→ WHAT THIS TASK INVOLVES:
The entries that follow include a run beginning at the line with "#### _This is" and ending at the line with "on your computer._"; restate that run word for word and leave the rest out.

___ RECORDS FOR THIS TASK

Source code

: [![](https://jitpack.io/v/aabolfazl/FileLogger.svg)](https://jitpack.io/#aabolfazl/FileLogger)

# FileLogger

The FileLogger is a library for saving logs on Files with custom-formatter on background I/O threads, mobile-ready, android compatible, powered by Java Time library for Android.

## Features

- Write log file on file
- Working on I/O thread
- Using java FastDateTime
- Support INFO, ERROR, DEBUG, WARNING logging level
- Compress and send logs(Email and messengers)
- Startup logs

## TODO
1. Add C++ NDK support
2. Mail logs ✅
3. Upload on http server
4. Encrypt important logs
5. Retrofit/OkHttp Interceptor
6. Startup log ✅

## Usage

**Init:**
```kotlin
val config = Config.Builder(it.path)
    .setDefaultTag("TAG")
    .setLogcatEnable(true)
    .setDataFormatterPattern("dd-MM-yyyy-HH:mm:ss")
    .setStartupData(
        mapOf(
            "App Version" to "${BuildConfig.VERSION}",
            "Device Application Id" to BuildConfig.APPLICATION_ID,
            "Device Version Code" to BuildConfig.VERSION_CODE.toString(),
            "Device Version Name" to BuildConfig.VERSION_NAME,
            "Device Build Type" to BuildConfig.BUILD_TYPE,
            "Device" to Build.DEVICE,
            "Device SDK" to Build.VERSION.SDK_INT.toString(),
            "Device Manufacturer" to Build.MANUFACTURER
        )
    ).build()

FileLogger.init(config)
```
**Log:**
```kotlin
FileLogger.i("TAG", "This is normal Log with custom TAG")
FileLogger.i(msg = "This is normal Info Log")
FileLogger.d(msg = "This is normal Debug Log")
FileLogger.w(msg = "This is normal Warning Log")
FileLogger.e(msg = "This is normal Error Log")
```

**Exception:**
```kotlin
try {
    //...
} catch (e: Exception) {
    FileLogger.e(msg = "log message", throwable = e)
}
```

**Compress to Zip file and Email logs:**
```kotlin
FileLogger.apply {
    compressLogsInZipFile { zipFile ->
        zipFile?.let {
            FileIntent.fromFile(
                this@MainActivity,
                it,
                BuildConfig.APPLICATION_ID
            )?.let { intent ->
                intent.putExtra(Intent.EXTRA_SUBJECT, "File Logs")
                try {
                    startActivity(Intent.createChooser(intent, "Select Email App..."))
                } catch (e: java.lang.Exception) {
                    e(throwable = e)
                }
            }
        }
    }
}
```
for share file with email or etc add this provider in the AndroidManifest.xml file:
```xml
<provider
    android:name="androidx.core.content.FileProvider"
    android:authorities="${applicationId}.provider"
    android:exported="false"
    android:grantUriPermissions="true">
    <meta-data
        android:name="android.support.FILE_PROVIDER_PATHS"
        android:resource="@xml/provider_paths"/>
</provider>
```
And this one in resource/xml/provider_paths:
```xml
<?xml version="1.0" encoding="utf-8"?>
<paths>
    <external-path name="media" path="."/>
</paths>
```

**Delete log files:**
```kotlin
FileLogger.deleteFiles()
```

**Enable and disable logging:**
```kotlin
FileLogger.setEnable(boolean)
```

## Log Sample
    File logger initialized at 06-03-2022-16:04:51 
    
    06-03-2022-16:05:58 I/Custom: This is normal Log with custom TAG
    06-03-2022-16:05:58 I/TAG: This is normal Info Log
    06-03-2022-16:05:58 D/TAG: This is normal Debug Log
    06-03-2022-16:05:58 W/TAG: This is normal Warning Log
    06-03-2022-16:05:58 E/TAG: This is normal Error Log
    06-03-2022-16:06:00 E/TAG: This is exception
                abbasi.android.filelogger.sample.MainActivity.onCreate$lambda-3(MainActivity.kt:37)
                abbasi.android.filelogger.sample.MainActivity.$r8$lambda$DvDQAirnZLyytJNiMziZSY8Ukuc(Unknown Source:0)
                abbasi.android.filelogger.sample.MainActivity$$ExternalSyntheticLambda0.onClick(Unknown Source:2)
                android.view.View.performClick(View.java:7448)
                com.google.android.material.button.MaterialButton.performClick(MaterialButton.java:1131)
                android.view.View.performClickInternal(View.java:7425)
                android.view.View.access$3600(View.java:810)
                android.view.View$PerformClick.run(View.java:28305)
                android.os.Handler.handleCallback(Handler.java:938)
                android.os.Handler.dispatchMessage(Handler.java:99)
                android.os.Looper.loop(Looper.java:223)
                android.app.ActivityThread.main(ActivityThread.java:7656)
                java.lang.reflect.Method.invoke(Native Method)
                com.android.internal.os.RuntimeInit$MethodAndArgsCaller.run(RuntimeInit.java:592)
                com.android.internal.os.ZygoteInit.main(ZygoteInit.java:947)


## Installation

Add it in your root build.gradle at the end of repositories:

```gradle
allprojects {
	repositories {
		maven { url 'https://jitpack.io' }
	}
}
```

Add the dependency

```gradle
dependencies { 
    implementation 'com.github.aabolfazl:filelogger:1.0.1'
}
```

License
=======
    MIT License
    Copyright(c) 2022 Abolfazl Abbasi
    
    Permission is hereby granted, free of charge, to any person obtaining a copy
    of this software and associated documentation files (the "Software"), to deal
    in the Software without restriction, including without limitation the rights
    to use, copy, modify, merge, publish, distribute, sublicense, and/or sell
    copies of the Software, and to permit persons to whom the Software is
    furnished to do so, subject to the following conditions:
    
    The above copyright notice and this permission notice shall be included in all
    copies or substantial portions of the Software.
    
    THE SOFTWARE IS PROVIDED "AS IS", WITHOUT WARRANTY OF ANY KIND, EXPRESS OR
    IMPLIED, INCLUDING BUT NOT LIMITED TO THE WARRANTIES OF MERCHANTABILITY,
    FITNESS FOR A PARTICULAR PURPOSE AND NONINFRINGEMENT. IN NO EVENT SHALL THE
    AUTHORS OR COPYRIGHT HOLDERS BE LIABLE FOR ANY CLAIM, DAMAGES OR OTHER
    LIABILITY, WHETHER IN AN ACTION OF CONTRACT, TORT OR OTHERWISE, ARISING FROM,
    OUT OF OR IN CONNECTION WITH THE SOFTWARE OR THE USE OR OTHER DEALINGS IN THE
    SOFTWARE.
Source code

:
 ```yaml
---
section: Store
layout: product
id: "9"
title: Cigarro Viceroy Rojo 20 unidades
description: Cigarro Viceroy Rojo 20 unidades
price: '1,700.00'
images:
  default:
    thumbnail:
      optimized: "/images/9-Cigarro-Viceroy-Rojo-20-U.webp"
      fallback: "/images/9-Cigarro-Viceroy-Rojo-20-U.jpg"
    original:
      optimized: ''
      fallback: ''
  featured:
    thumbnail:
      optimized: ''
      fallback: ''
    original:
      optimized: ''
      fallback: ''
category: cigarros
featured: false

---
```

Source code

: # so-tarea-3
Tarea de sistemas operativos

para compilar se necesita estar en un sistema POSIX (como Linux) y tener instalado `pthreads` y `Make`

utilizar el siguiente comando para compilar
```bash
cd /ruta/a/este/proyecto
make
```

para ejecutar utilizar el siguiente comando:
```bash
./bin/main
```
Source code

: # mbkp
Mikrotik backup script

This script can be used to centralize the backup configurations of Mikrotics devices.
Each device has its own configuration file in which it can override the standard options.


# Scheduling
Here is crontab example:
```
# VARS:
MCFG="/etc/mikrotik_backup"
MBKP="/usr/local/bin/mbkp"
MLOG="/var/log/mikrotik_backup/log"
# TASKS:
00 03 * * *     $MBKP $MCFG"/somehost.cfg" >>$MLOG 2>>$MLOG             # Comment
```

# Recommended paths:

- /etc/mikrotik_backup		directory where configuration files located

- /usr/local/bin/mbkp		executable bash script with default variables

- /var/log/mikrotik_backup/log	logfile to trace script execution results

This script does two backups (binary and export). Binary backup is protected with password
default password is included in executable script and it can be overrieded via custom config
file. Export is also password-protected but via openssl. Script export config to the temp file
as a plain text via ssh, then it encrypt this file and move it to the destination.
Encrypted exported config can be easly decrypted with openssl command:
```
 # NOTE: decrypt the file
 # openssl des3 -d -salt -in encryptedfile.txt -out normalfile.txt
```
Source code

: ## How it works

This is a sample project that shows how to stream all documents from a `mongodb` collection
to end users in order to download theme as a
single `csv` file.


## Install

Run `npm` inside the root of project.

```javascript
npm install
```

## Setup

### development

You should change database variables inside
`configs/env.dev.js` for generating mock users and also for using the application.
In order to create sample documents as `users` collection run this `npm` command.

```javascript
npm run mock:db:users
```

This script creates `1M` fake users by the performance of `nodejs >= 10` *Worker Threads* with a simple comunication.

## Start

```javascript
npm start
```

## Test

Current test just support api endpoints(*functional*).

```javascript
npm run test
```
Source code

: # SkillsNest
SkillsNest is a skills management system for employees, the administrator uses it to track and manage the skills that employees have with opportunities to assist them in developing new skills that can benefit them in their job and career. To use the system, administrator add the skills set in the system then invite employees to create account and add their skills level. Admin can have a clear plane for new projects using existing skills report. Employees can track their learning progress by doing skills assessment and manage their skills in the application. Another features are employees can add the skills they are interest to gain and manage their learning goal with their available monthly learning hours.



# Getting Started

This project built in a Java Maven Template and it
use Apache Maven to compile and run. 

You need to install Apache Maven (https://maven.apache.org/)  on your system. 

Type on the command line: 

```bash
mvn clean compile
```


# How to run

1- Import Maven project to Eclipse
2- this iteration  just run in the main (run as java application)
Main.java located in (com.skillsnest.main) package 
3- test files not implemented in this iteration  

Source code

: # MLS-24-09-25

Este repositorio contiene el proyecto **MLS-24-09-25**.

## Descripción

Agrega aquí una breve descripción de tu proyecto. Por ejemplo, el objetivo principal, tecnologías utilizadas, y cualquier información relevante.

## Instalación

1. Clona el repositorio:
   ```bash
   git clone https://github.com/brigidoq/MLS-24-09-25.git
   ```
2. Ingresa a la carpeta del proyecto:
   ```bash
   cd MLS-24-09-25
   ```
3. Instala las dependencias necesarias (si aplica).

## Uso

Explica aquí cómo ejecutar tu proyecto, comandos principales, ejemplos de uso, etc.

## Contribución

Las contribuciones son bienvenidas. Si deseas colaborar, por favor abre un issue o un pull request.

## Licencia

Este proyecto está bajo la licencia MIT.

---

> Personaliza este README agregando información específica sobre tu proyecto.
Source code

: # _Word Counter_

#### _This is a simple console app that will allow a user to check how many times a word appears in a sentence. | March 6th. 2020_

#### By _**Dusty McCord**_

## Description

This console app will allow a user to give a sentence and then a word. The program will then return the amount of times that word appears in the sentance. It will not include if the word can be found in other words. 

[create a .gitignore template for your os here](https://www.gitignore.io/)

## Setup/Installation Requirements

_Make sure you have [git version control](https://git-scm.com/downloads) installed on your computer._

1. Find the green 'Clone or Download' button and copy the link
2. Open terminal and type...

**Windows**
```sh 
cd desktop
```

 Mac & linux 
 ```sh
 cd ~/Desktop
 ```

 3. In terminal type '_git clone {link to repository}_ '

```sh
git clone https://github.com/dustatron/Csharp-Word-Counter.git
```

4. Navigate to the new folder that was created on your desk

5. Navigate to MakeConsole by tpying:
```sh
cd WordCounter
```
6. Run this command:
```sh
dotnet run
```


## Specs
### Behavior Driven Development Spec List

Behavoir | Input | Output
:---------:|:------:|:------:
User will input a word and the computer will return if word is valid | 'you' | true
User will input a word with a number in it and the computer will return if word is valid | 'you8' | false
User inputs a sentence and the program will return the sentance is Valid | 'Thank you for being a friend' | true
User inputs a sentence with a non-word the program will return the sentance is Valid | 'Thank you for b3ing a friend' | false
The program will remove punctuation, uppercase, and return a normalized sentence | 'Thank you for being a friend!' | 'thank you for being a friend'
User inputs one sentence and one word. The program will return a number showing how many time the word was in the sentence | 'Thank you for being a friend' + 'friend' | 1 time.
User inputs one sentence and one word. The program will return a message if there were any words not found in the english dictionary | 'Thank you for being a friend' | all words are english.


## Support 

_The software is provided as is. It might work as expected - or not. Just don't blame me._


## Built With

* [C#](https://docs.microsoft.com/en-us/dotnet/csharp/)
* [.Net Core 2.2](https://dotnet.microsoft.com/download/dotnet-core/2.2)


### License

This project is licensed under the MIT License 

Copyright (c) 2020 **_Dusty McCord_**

______

→ SOLUTION FOR THIS TASK:
#### _This is a simple console app that will allow a user to check how many times a word appears in a sentence. | March 6th. 2020_

#### By _**Dusty McCord**_

## Description

This console app will allow a user to give a sentence and then a word. The program will then return the amount of times that word appears in the sentance. It will not include if the word can be found in other words. 

[create a .gitignore template for your os here](https://www.gitignore.io/)

## Setup/Installation Requirements

_Make sure you have [git version control](https://git-scm.com/downloads) installed on your computer._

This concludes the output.